=== TASK TO COMPLETE ===
Across the records below, how many lines include the word "dual"? State only the number.

======== MATERIAL FOR THIS TASK

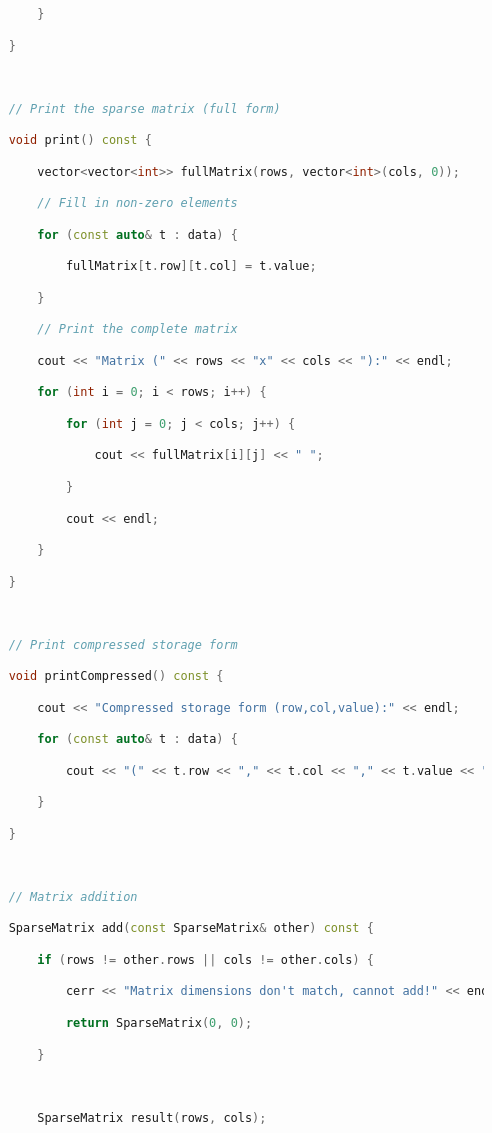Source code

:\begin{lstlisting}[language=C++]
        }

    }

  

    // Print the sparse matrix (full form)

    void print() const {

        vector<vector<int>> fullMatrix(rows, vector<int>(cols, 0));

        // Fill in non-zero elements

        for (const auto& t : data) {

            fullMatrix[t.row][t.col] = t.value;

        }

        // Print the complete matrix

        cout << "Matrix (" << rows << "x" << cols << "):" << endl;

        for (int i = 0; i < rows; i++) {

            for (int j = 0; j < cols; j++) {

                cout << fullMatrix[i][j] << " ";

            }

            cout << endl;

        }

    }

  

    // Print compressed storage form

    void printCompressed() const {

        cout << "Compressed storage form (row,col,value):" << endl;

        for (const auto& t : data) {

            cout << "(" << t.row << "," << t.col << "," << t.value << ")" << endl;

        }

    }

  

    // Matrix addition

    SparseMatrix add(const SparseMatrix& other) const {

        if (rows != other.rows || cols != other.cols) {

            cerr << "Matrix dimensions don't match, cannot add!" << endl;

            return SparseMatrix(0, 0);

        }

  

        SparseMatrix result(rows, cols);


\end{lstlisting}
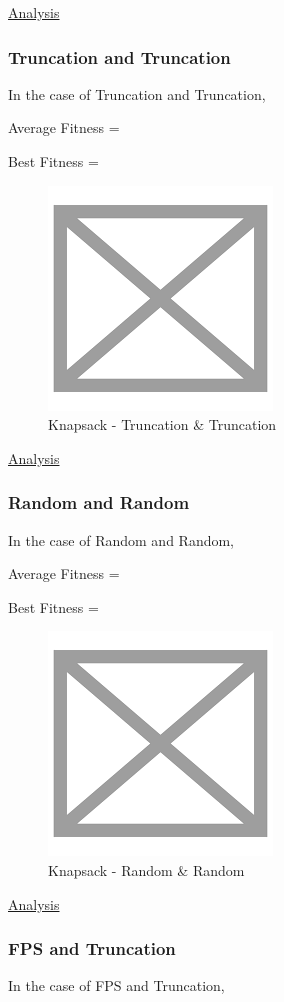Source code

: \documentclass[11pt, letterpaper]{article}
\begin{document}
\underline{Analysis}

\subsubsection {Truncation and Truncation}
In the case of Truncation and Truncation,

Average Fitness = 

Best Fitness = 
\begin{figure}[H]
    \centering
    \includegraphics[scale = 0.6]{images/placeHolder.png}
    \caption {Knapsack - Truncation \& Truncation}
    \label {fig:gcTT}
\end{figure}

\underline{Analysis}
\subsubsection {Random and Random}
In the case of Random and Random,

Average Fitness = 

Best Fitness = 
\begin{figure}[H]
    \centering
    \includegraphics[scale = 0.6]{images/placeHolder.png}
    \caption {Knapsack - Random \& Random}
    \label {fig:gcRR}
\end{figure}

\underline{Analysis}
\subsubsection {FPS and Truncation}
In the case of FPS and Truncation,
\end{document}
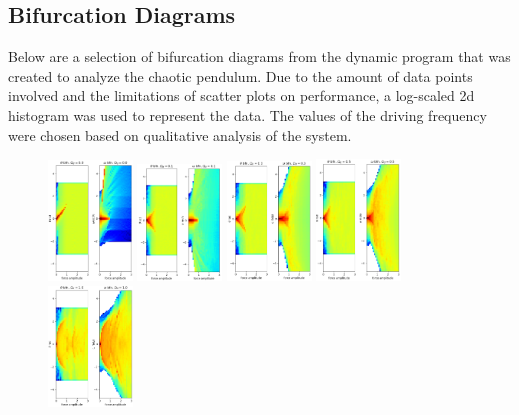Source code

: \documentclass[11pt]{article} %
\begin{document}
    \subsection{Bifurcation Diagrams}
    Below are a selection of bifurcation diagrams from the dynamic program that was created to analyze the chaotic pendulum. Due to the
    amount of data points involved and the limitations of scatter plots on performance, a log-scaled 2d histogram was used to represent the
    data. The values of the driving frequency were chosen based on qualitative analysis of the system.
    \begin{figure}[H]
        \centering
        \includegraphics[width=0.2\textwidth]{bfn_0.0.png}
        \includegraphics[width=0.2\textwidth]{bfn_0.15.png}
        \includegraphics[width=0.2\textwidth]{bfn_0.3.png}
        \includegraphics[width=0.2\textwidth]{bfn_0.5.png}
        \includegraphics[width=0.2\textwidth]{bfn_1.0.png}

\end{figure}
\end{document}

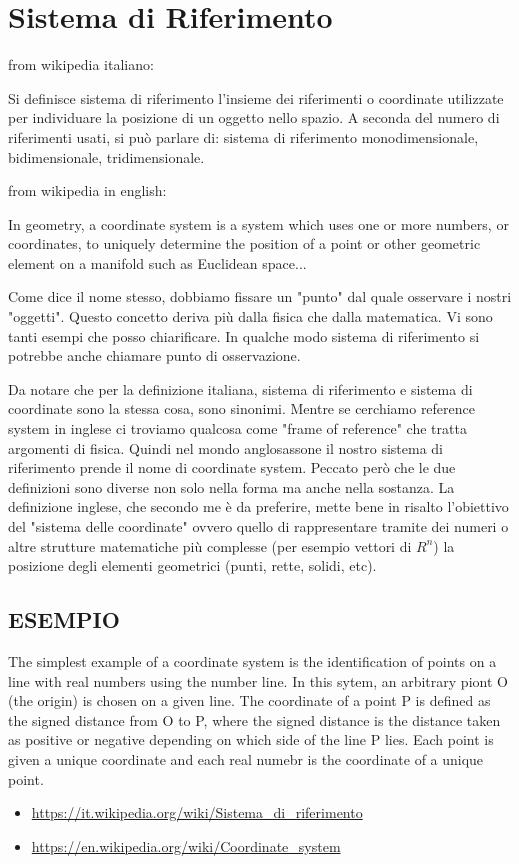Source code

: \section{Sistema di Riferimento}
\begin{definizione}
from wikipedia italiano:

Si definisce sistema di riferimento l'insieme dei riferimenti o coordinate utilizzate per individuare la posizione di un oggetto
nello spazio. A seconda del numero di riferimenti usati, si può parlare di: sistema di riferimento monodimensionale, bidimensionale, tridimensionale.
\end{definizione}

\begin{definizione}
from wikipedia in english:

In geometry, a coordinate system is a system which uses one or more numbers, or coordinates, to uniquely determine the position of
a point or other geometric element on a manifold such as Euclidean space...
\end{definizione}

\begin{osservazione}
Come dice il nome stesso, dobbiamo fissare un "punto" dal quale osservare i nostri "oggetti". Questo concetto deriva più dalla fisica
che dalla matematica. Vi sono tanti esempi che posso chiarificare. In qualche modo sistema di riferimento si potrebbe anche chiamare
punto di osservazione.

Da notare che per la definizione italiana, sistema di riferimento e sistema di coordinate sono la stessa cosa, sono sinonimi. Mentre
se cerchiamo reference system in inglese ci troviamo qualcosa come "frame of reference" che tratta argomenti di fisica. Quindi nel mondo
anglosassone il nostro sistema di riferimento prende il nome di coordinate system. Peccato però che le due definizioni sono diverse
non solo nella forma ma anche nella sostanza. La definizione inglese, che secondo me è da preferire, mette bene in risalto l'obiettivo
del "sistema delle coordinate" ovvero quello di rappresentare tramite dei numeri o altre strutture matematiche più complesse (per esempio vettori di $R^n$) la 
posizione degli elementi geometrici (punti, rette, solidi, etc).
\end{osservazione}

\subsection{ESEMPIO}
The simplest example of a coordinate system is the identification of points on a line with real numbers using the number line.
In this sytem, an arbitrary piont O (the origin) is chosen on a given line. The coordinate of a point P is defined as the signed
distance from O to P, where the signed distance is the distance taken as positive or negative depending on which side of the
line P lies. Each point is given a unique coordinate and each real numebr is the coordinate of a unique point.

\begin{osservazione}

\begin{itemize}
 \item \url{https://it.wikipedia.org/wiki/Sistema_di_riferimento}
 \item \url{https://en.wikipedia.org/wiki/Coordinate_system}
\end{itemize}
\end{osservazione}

================
======== MATERIAL FOR THIS TASK

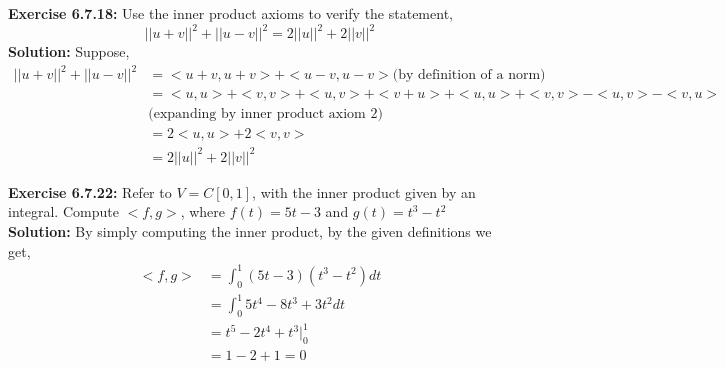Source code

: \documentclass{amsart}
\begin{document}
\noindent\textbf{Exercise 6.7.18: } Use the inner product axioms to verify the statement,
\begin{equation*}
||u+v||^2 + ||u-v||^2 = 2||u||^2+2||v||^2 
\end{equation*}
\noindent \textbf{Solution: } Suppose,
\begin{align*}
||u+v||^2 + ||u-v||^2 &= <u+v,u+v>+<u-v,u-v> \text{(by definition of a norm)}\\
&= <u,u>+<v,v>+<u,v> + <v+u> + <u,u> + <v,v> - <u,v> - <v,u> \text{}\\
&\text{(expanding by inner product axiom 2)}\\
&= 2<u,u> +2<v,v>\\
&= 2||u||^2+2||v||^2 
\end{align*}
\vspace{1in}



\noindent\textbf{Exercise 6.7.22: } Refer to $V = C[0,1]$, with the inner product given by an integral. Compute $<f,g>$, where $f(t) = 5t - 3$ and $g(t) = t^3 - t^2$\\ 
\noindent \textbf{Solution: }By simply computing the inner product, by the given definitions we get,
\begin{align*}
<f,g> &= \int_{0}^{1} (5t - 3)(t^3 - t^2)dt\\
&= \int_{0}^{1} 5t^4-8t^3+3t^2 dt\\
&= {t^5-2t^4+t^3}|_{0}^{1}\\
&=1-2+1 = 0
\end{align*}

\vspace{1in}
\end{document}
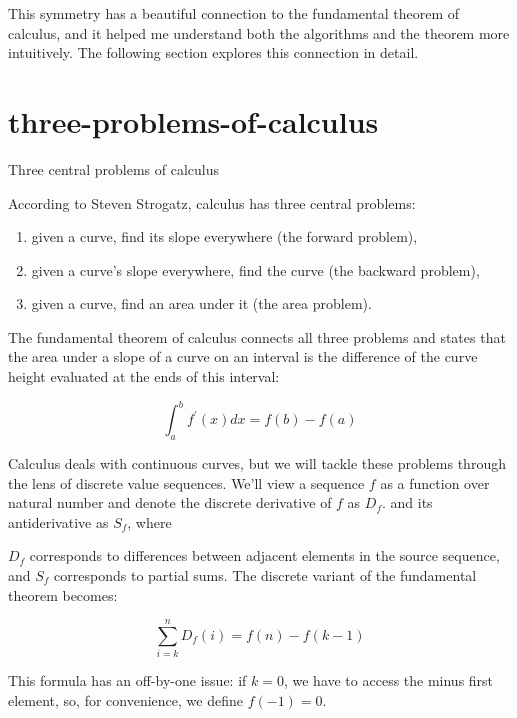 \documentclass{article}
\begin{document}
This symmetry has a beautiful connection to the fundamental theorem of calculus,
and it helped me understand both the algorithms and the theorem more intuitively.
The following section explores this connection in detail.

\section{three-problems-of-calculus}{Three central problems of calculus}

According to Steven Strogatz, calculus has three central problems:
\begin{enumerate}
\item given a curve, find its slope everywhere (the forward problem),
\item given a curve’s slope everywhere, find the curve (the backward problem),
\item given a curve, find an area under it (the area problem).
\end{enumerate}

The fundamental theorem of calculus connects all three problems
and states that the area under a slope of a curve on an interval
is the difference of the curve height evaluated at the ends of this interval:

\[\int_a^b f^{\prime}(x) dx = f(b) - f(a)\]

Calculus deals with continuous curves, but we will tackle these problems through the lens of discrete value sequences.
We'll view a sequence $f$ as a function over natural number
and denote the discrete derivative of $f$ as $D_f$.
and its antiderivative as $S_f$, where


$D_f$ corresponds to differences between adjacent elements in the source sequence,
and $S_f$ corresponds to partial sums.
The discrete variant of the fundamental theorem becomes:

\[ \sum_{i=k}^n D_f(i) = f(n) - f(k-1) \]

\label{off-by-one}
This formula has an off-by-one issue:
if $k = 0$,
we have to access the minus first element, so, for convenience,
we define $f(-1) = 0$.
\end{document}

================
======== MATERIAL FOR THIS TASK

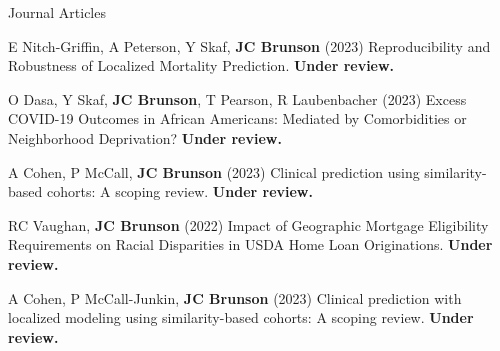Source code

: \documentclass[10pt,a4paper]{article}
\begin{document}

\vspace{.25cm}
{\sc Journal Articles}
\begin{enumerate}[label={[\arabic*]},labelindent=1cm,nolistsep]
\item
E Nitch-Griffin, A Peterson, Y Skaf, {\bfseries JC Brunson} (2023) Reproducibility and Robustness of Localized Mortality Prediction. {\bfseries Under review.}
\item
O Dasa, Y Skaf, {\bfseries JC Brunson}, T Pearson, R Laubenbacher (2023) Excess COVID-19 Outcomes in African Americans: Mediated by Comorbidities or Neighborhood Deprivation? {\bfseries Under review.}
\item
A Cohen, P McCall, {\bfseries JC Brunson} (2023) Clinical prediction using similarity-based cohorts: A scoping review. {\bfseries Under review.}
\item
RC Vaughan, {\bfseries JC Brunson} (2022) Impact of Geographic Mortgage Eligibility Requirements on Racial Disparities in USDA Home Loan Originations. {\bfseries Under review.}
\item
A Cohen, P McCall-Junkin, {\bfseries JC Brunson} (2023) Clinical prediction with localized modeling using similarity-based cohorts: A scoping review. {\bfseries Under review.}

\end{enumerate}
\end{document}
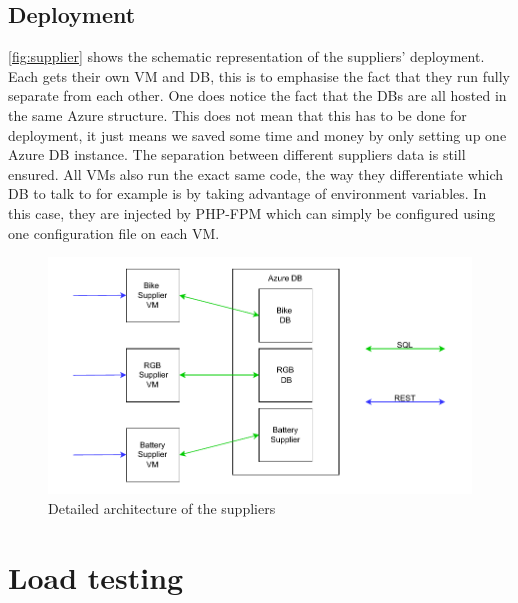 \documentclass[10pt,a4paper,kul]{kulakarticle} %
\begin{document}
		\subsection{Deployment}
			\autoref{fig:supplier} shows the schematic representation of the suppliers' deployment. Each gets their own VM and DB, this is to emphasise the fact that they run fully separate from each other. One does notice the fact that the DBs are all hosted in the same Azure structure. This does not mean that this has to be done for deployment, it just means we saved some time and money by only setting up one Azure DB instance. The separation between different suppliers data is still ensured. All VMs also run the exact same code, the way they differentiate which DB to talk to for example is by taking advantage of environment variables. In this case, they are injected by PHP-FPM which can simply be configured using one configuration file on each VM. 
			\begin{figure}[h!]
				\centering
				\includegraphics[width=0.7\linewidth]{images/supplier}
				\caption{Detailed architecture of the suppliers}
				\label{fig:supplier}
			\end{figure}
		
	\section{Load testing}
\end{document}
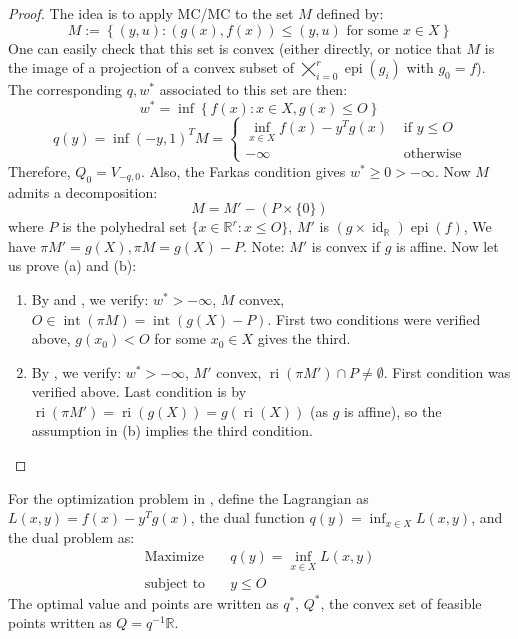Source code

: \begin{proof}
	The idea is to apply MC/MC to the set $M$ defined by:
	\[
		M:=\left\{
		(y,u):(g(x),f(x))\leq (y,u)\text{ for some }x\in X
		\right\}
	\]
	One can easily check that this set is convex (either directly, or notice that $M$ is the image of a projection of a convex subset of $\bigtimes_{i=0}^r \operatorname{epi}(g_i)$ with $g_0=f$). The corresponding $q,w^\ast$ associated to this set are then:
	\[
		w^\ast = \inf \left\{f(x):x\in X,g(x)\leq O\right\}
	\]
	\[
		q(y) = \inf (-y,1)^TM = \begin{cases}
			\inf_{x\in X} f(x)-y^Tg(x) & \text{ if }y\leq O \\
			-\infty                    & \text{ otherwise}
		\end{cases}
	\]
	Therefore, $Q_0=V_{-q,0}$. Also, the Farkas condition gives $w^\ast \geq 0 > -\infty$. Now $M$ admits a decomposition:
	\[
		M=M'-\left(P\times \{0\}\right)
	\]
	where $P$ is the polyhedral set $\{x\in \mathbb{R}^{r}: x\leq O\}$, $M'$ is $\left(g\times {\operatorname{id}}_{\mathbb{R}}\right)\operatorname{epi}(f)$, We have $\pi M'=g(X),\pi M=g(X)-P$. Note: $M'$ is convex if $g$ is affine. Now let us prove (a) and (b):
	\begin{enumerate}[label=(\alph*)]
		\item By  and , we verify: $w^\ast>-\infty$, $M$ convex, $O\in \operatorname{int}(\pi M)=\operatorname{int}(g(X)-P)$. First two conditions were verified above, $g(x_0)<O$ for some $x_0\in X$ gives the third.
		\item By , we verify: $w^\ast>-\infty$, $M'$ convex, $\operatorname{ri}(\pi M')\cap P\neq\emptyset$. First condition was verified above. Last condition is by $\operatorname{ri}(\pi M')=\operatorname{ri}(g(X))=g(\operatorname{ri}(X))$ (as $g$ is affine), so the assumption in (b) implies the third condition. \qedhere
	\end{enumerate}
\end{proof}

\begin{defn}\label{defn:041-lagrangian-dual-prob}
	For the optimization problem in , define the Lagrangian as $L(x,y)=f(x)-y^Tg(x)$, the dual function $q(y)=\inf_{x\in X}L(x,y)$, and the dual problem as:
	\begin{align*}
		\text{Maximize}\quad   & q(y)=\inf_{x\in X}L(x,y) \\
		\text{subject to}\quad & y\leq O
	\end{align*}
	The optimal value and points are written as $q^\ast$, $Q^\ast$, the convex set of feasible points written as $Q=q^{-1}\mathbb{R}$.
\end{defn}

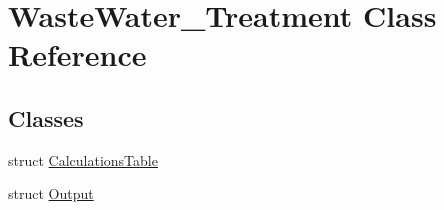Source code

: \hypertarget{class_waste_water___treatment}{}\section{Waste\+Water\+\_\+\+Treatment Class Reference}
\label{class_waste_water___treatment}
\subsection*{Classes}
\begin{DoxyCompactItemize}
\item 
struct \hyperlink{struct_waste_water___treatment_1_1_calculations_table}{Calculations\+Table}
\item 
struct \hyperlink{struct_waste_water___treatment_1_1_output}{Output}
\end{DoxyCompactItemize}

================

=== SOLUTION ===
2